*** Dataset extract ***
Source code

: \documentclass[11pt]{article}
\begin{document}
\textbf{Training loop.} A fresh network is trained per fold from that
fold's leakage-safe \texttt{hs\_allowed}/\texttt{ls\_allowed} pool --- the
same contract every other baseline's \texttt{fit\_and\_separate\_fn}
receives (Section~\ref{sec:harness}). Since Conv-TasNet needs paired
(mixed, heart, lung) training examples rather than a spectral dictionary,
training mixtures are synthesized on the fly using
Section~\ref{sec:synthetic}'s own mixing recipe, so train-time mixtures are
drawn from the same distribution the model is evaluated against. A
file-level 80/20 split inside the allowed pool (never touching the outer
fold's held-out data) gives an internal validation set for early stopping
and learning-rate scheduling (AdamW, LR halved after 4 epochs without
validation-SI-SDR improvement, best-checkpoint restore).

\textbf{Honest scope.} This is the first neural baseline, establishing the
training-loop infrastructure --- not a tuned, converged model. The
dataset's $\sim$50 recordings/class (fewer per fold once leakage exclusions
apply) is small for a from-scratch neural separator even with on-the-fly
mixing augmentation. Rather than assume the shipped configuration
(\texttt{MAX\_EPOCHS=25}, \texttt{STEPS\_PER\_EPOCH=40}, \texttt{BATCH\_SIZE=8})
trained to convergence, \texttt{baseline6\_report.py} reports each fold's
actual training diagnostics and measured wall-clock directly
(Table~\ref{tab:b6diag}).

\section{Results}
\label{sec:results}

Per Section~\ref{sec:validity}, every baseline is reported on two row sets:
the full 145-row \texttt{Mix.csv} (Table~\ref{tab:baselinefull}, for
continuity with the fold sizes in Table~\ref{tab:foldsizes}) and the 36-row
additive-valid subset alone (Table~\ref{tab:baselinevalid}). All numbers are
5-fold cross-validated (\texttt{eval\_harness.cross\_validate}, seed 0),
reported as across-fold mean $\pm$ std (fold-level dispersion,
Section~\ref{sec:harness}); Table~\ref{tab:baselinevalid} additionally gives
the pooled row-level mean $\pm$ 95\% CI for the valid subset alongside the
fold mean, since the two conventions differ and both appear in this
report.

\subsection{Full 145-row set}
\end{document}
*** End of Dataset extract ***
◆ Try it
Restate word for word the entries above, starting at the line with "validation-SI-SDR improvement, best-checkpoint" and ending at the line with "reported as across-fold", inclusive, and no others.

◆ Written solution
validation-SI-SDR improvement, best-checkpoint restore).

\textbf{Honest scope.} This is the first neural baseline, establishing the
training-loop infrastructure --- not a tuned, converged model. The
dataset's $\sim$50 recordings/class (fewer per fold once leakage exclusions
apply) is small for a from-scratch neural separator even with on-the-fly
mixing augmentation. Rather than assume the shipped configuration
(\texttt{MAX\_EPOCHS=25}, \texttt{STEPS\_PER\_EPOCH=40}, \texttt{BATCH\_SIZE=8})
trained to convergence, \texttt{baseline6\_report.py} reports each fold's
actual training diagnostics and measured wall-clock directly
(Table~\ref{tab:b6diag}).

\section{Results}
\label{sec:results}

Per Section~\ref{sec:validity}, every baseline is reported on two row sets:
the full 145-row \texttt{Mix.csv} (Table~\ref{tab:baselinefull}, for
continuity with the fold sizes in Table~\ref{tab:foldsizes}) and the 36-row
additive-valid subset alone (Table~\ref{tab:baselinevalid}). All numbers are
5-fold cross-validated (\texttt{eval\_harness.cross\_validate}, seed 0),
reported as across-fold mean $\pm$ std (fold-level dispersion,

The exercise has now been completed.